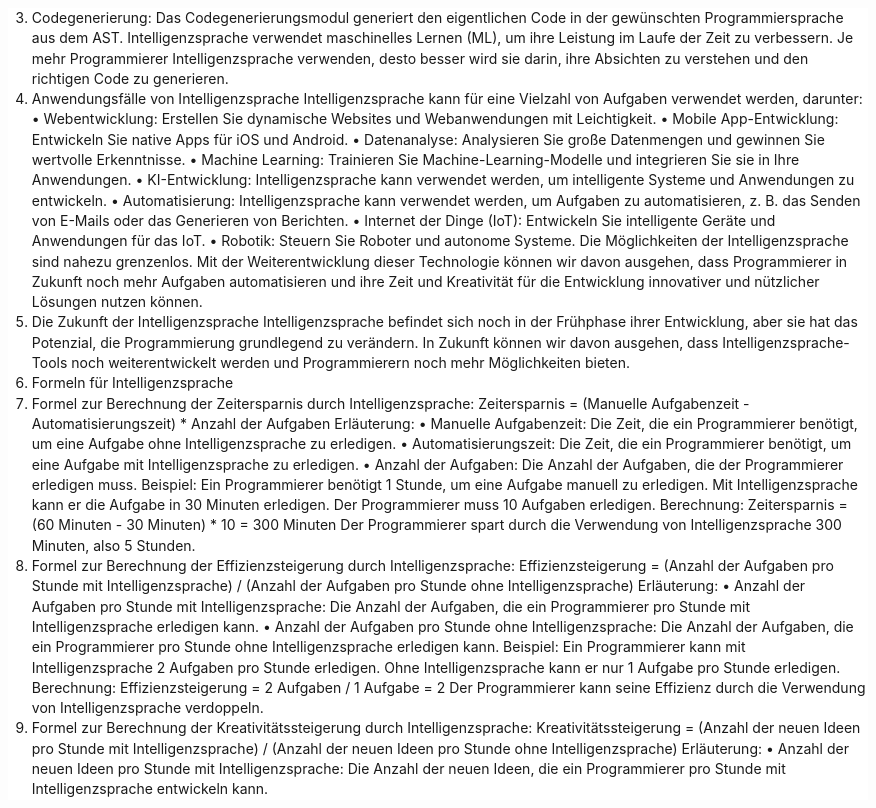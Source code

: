 3.	Codegenerierung: Das Codegenerierungsmodul generiert den eigentlichen Code in der gewünschten Programmiersprache aus dem AST.
Intelligenzsprache verwendet maschinelles Lernen (ML), um ihre Leistung im Laufe der Zeit zu verbessern.
Je mehr Programmierer Intelligenzsprache verwenden, desto besser wird sie darin, ihre Absichten zu verstehen und den richtigen Code zu generieren.
5. Anwendungsfälle von Intelligenzsprache
Intelligenzsprache kann für eine Vielzahl von Aufgaben verwendet werden, darunter:
•	Webentwicklung: Erstellen Sie dynamische Websites und Webanwendungen mit Leichtigkeit.
•	Mobile App-Entwicklung: Entwickeln Sie native Apps für iOS und Android.
•	Datenanalyse: Analysieren Sie große Datenmengen und gewinnen Sie wertvolle Erkenntnisse.
•	Machine Learning: Trainieren Sie Machine-Learning-Modelle und integrieren Sie sie in Ihre Anwendungen. 
•	KI-Entwicklung: Intelligenzsprache kann verwendet werden, um intelligente Systeme und Anwendungen zu entwickeln. 
•	Automatisierung: Intelligenzsprache kann verwendet werden, um Aufgaben zu automatisieren, z. B. das Senden von E-Mails oder das Generieren von Berichten.
•	Internet der Dinge (IoT): Entwickeln Sie intelligente Geräte und Anwendungen für das IoT.
•	Robotik: Steuern Sie Roboter und autonome Systeme.
Die Möglichkeiten der Intelligenzsprache sind nahezu grenzenlos.
Mit der Weiterentwicklung dieser Technologie können wir davon ausgehen, dass Programmierer in Zukunft noch mehr Aufgaben automatisieren und ihre Zeit und Kreativität für die Entwicklung innovativer und nützlicher Lösungen nutzen können.
6. Die Zukunft der Intelligenzsprache
Intelligenzsprache befindet sich noch in der Frühphase ihrer Entwicklung, aber sie hat das Potenzial, die Programmierung grundlegend zu verändern.
In Zukunft können wir davon ausgehen, dass Intelligenzsprache-Tools noch weiterentwickelt werden und Programmierern noch mehr Möglichkeiten bieten.
7. Formeln für Intelligenzsprache 
1. Formel zur Berechnung der Zeitersparnis durch Intelligenzsprache:
Zeitersparnis = (Manuelle Aufgabenzeit - Automatisierungszeit) * Anzahl der Aufgaben
Erläuterung:
•	Manuelle Aufgabenzeit: Die Zeit, die ein Programmierer benötigt, um eine Aufgabe ohne Intelligenzsprache zu erledigen.
•	Automatisierungszeit: Die Zeit, die ein Programmierer benötigt, um eine Aufgabe mit Intelligenzsprache zu erledigen.
•	Anzahl der Aufgaben: Die Anzahl der Aufgaben, die der Programmierer erledigen muss.
Beispiel:
Ein Programmierer benötigt 1 Stunde, um eine Aufgabe manuell zu erledigen. Mit Intelligenzsprache kann er die Aufgabe in 30 Minuten erledigen. Der Programmierer muss 10 Aufgaben erledigen.
Berechnung:
Zeitersparnis = (60 Minuten - 30 Minuten) * 10 = 300 Minuten
Der Programmierer spart durch die Verwendung von Intelligenzsprache 300 Minuten, also 5 Stunden.
2. Formel zur Berechnung der Effizienzsteigerung durch Intelligenzsprache:
Effizienzsteigerung = (Anzahl der Aufgaben pro Stunde mit Intelligenzsprache) / (Anzahl der Aufgaben pro Stunde ohne Intelligenzsprache)
Erläuterung:
•	Anzahl der Aufgaben pro Stunde mit Intelligenzsprache: Die Anzahl der Aufgaben, die ein Programmierer pro Stunde mit Intelligenzsprache erledigen kann.
•	Anzahl der Aufgaben pro Stunde ohne Intelligenzsprache: Die Anzahl der Aufgaben, die ein Programmierer pro Stunde ohne Intelligenzsprache erledigen kann.
Beispiel:
Ein Programmierer kann mit Intelligenzsprache 2 Aufgaben pro Stunde erledigen. Ohne Intelligenzsprache kann er nur 1 Aufgabe pro Stunde erledigen.
Berechnung:
Effizienzsteigerung = 2 Aufgaben / 1 Aufgabe = 2
Der Programmierer kann seine Effizienz durch die Verwendung von Intelligenzsprache verdoppeln.
3. Formel zur Berechnung der Kreativitätssteigerung durch Intelligenzsprache:
Kreativitätssteigerung = (Anzahl der neuen Ideen pro Stunde mit Intelligenzsprache) / (Anzahl der neuen Ideen pro Stunde ohne Intelligenzsprache)
Erläuterung:
•	Anzahl der neuen Ideen pro Stunde mit Intelligenzsprache: Die Anzahl der neuen Ideen, die ein Programmierer pro Stunde mit Intelligenzsprache entwickeln kann.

--------

What the task requires — From the entries above, extract only the lines running from the one containing "1. Formel zur" through the one containing "mit Intelligenzsprache zu erledigen.", inclusive.

Task output —
1. Formel zur Berechnung der Zeitersparnis durch Intelligenzsprache:
Zeitersparnis = (Manuelle Aufgabenzeit - Automatisierungszeit) * Anzahl der Aufgaben
Erläuterung:
•	Manuelle Aufgabenzeit: Die Zeit, die ein Programmierer benötigt, um eine Aufgabe ohne Intelligenzsprache zu erledigen.
•	Automatisierungszeit: Die Zeit, die ein Programmierer benötigt, um eine Aufgabe mit Intelligenzsprache zu erledigen.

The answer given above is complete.